----- EXTRACTED INFORMATION
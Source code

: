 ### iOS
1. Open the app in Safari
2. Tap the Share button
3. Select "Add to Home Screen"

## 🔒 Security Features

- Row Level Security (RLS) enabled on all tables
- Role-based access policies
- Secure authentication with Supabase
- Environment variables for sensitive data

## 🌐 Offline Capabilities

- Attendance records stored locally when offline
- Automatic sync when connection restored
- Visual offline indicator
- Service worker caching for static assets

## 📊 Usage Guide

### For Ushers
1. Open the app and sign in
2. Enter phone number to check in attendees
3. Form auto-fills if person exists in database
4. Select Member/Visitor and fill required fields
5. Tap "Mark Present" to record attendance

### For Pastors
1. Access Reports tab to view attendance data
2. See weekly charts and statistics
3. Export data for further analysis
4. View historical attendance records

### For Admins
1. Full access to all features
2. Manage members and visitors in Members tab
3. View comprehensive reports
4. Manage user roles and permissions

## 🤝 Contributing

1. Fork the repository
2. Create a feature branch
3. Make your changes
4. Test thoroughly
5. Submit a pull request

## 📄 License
----------
----- EXTRACTED INFORMATION
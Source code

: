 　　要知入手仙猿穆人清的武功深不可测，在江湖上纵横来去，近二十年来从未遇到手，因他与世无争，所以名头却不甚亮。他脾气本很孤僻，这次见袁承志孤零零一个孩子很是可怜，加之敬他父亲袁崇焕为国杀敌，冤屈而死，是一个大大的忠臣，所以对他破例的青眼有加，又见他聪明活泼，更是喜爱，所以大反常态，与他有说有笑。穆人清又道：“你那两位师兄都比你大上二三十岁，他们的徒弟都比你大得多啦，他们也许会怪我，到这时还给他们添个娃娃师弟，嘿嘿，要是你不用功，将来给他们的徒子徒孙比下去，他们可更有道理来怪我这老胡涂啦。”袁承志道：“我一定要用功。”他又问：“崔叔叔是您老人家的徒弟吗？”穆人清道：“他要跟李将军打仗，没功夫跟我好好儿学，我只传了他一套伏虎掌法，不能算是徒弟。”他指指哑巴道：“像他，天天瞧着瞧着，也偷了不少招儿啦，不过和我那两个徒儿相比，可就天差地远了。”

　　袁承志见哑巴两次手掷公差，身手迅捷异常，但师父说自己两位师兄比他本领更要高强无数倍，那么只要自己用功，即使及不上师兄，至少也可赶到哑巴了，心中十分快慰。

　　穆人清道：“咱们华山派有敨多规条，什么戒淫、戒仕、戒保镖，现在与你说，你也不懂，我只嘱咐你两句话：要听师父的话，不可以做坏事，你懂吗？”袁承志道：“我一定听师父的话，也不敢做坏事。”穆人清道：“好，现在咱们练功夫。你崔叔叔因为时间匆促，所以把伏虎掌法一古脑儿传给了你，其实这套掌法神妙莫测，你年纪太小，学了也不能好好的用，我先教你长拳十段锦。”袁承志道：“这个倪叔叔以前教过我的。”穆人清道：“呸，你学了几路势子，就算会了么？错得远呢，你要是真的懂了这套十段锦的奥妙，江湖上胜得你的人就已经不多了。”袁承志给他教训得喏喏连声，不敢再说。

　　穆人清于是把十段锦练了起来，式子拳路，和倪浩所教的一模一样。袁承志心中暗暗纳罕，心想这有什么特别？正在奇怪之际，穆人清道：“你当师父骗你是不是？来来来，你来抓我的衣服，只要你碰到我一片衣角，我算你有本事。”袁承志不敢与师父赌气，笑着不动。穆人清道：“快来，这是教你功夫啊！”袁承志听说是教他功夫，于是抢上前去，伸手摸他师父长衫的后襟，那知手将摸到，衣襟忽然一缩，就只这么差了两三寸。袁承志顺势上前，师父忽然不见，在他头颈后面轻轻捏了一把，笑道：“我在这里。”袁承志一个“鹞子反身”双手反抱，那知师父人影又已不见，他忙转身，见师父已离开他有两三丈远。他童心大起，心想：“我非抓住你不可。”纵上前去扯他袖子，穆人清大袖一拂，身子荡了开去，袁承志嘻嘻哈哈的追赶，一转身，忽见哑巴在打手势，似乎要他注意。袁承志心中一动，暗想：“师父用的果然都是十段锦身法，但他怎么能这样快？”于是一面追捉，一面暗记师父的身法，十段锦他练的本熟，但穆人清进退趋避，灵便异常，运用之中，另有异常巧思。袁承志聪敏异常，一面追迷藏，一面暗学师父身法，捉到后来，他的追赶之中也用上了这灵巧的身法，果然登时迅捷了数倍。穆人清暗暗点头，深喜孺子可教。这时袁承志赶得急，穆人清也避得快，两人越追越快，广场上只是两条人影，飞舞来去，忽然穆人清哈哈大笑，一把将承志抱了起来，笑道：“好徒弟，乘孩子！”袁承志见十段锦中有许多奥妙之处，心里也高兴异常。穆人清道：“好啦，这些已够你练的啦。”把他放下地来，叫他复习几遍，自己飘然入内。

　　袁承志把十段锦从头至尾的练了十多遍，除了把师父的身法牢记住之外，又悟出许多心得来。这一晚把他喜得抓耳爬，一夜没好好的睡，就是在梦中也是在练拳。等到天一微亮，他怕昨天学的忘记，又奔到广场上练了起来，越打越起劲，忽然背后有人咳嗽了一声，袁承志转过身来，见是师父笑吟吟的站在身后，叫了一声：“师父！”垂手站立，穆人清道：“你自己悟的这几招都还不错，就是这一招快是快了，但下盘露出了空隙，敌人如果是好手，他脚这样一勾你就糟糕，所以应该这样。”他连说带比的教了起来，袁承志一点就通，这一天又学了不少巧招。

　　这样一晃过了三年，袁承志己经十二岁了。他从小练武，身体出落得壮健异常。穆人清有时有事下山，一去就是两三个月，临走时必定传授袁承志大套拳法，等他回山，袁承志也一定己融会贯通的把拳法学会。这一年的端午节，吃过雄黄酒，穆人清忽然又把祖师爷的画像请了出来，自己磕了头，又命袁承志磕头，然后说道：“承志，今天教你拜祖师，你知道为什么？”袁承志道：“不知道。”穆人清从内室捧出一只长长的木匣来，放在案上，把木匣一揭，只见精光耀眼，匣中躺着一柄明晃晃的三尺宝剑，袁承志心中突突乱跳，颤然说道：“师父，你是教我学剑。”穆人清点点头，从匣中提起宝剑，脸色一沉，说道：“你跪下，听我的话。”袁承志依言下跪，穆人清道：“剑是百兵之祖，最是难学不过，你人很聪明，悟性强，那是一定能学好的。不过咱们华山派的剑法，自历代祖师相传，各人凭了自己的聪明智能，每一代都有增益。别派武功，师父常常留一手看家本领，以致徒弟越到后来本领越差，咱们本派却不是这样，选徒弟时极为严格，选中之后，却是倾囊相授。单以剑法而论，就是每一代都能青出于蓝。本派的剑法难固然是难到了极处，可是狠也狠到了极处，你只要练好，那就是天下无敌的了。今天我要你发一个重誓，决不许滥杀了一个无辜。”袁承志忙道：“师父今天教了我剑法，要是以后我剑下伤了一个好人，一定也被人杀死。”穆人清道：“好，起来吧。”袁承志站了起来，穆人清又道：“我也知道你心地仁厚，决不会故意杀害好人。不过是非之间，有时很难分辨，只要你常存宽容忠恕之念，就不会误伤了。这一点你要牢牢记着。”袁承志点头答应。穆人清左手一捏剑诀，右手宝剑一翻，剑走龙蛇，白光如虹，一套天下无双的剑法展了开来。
----------
----- EXTRACTED INFORMATION
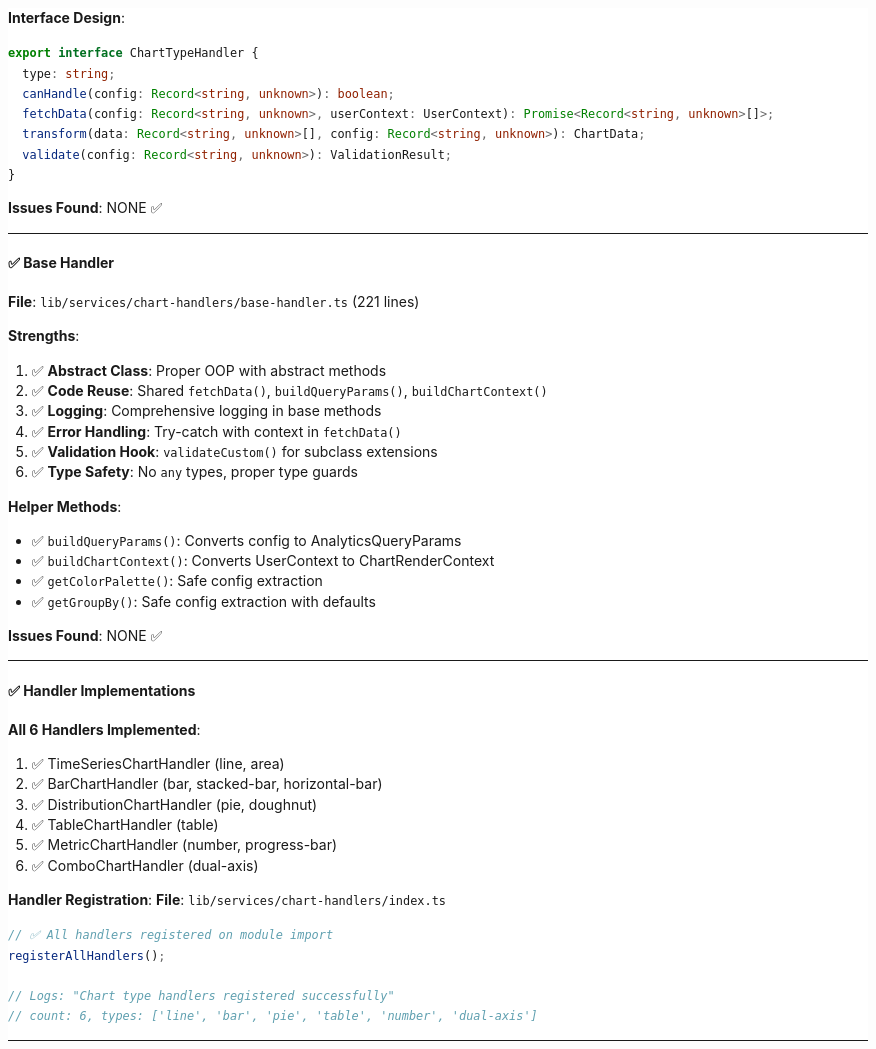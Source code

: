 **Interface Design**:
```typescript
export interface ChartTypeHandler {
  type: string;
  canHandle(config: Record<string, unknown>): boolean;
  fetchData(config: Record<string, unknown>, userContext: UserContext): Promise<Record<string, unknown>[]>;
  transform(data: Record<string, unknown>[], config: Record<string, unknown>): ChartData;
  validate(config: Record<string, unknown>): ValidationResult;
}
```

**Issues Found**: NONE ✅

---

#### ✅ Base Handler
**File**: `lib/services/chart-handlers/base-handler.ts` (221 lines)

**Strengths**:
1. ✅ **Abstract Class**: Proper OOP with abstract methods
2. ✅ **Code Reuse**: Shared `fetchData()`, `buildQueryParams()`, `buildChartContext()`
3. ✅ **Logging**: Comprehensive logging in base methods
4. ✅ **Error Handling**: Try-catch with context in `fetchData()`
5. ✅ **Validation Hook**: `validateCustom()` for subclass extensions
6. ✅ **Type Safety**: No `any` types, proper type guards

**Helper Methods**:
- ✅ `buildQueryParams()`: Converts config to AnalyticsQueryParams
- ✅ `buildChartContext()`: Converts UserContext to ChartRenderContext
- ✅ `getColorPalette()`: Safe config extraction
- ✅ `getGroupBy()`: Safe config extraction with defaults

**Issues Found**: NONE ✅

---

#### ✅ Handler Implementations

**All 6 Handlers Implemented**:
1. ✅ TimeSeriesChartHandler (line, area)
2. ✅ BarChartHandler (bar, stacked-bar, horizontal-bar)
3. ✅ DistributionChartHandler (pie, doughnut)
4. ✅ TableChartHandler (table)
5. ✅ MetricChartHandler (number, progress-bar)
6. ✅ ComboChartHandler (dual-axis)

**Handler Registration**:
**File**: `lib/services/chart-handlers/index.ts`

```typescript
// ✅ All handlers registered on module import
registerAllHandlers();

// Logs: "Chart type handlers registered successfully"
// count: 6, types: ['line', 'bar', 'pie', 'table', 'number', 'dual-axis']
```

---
----------
▶ [BRIEF]
Report how many lines in the data above contain "config", without any other words.

▶ [RESULT OF THIS TASK]
7